(Extracted data entries)

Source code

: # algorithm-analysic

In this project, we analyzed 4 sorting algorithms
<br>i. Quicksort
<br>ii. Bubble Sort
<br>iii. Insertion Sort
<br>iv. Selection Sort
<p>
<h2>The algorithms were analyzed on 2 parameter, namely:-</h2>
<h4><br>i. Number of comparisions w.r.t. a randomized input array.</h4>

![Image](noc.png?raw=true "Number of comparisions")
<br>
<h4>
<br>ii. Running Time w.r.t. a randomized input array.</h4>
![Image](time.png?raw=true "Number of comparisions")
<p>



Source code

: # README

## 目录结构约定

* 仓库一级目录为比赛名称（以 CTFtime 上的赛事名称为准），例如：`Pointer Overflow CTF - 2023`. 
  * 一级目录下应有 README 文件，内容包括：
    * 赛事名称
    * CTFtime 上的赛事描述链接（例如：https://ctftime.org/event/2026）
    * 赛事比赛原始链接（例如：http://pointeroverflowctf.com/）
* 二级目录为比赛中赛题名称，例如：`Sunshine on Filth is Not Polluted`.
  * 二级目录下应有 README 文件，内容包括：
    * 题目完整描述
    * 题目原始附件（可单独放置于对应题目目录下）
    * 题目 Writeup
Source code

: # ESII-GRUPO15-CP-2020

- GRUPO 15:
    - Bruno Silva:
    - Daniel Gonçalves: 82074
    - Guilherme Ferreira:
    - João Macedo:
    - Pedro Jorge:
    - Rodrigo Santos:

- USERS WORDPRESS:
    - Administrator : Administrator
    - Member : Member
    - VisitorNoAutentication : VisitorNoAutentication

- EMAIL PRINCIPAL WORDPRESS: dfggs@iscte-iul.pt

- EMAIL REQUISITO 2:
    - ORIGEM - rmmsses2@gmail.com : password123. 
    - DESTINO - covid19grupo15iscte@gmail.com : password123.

▶ [Task directions]: Whenever a line above has the word "README" in it, copy that line.

▶ [Solution]:
: # README
  * 一级目录下应有 README 文件，内容包括：
  * 二级目录下应有 README 文件，内容包括：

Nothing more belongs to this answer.